Is Your Sales Process for You or for Your Customer?
Bait-and-Switch is the Worst, but there are also Subtle Shades of Bad Sales Processes

Is Your Sales Process for You or for Your Customer?

A good measure of whether your sales / business process creates the ultimate customer experience is by simply asking this question.

If you would feel suspicious about sharing with your customer the ins and outs of your process and why you do it, then it may be fair to ask whether your process is creating an unpleasant customer experience and potentially even driving business away from you.

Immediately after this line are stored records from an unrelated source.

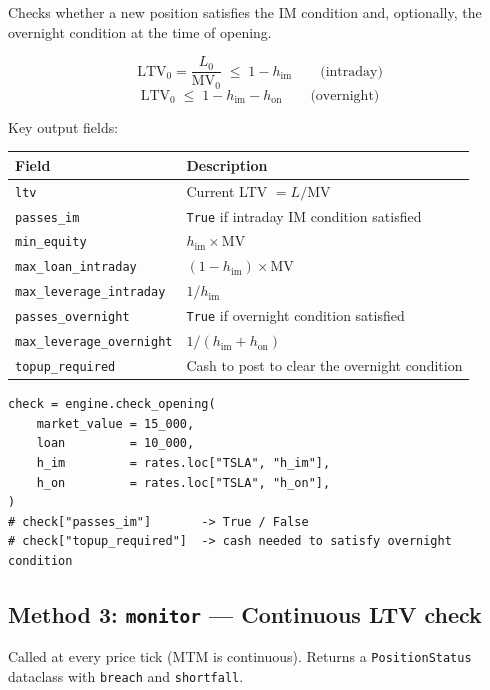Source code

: \documentclass[9pt, a4paper]{extarticle}
\newenvironment{formulabox}{\par\addvspace{4pt}}{\par\addvspace{4pt}}
\begin{document}
Checks whether a new position satisfies the IM condition and, optionally, the
overnight condition at the time of opening.

\begin{formulabox}
\[
    \mathrm{LTV}_0 = \frac{L_0}{\mathrm{MV}_0} \;\leq\; 1 - h_{\mathrm{im}}
    \qquad\text{(intraday)}
\]
\[
    \mathrm{LTV}_0 \;\leq\; 1 - h_{\mathrm{im}} - h_{\mathrm{on}}
    \qquad\text{(overnight)}
\]
\end{formulabox}

Key output fields:

\begin{tabularx}{\linewidth}{lX}
\toprule
\textbf{Field} & \textbf{Description} \\
\midrule
\texttt{ltv}                    & Current LTV $= L / \mathrm{MV}$ \\
\texttt{passes\_im}             & \texttt{True} if intraday IM condition satisfied \\
\texttt{min\_equity}            & $h_{\mathrm{im}} \times \mathrm{MV}$ \\
\texttt{max\_loan\_intraday}    & $(1 - h_{\mathrm{im}}) \times \mathrm{MV}$ \\
\texttt{max\_leverage\_intraday}& $1 / h_{\mathrm{im}}$ \\
\texttt{passes\_overnight}      & \texttt{True} if overnight condition satisfied \\
\texttt{max\_leverage\_overnight}& $1 / (h_{\mathrm{im}} + h_{\mathrm{on}})$ \\
\texttt{topup\_required}        & Cash to post to clear the overnight condition \\
\bottomrule
\end{tabularx}

\begin{lstlisting}
check = engine.check_opening(
    market_value = 15_000,
    loan         = 10_000,
    h_im         = rates.loc["TSLA", "h_im"],
    h_on         = rates.loc["TSLA", "h_on"],
)
# check["passes_im"]       -> True / False
# check["topup_required"]  -> cash needed to satisfy overnight condition
\end{lstlisting}

\subsection{Method 3: \texttt{monitor} — Continuous LTV check}

Called at every price tick (MTM is continuous). Returns a \texttt{PositionStatus}
dataclass with \texttt{breach} and \texttt{shortfall}.
\end{document}
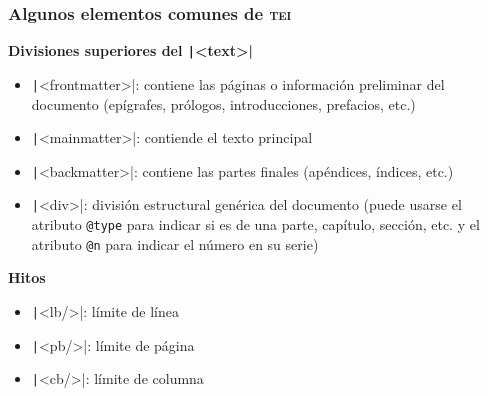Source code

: \documentclass[%
  handout, %
  ]{beamer}
\newcommand*{\azul}[1]{\textcolor{bluenivaca}{#1}}
\newcommand*{\TEI}{\textsc{tei}}
\begin{document}
\begin{frame}
  \frametitle{Algunos elementos comunes de \TEI}

  \textbf{\azul{Divisiones superiores del \texttt|<text>|}}

  \smallskip

  \begin{itemize}
    \item \texttt|<frontmatter>|: contiene las páginas o información preliminar del documento (epígrafes, prólogos, introducciones, prefacios, etc.) 
    \item \texttt|<mainmatter>|: contiende el texto principal
    \item \texttt|<backmatter>|: contiene las partes finales (apéndices, índices, etc.)
    \item \texttt|<div>|: división estructural genérica del documento (puede usarse el atributo \texttt{@type} para indicar si es de una parte, capítulo, sección, etc. y el atributo \texttt{@n} para indicar el número en su serie)
  \end{itemize}

  \bigskip
  
  \textbf{\azul{Hitos}}

  \smallskip

  \begin{itemize}
    \item \texttt|<lb/>|: límite de línea
    \item \texttt|<pb/>|: límite de página
    \item \texttt|<cb/>|: límite de columna
  \end{itemize}
\end{frame}
\end{document}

Things like: withholding information, not answering questions, waiting until the end of the presentation to give them what they came for, making the customer provide a lot of information upfront, and collecting data for data’s sake rather than focusing on the customer’s needs, wants, and problems – these are all pet peeves, annoyances, and speed-bumps which actually block your way, more often than not, to getting a sale from your customer.

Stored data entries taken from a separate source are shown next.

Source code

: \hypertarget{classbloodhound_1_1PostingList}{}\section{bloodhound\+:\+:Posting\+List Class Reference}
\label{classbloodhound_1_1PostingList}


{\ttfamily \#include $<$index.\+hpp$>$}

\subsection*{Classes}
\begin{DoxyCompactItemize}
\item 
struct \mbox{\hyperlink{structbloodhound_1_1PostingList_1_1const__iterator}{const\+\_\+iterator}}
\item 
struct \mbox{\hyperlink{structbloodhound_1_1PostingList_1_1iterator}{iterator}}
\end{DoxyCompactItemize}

Many customers are so disappointed with salespeople today not because the price was too high, or the terms were bad – but because the process was unpleasant. This can happen instantly, when you answer your customer’s question incredulously, or with a bad attitude, or when you insist that things must be done in A-B-C order before you can give the customer the information they are looking for.

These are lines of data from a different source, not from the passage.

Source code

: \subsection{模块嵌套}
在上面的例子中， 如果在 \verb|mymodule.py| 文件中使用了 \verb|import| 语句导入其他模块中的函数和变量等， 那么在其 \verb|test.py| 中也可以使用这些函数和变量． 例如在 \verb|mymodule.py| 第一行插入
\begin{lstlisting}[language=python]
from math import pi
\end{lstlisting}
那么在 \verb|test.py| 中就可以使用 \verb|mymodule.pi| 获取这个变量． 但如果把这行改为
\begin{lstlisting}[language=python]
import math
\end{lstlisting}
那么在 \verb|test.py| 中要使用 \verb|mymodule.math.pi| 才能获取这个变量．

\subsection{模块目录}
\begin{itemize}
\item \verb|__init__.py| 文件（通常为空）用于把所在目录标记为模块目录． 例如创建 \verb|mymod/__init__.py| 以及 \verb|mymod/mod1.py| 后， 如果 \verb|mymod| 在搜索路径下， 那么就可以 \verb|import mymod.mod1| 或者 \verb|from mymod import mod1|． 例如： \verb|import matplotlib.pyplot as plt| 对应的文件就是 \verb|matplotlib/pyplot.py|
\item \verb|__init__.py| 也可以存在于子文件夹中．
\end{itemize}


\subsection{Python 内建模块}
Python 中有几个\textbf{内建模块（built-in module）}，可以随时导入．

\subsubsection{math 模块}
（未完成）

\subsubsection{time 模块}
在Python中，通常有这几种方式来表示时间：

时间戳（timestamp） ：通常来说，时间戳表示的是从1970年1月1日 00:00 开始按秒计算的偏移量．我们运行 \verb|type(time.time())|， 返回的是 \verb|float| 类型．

There are very subtle turn-offs to a customer all along your process from start to end, from the onset of receiving a new lead to the climactic close of the first sale, all along the touch-points a sales process. How many customers have you lost because you were chasing the wrong goal – gaining brownie points by chasing vanity metrics, collecting CRM data while wasting the customer's valuable time, withholding important information from your prospect, or forcing your prospect to feel obligated – just because that's the process you were taught to follow?

If you can flip around your process and make it – not 100% but – let’s say 90% focused on the customer, while still maintaining your foothold of position and margin you need to thrive in business, how many more customers would be ‘wowed’ by the experience you gave them, give you repeat business and refer their friends and family to you?

Are you serving your prospects and customers, or are you undermining your relationships by serving a ‘process’ that doesn’t actually serve your customer and doesn’t get YOU closer to getting more deals done?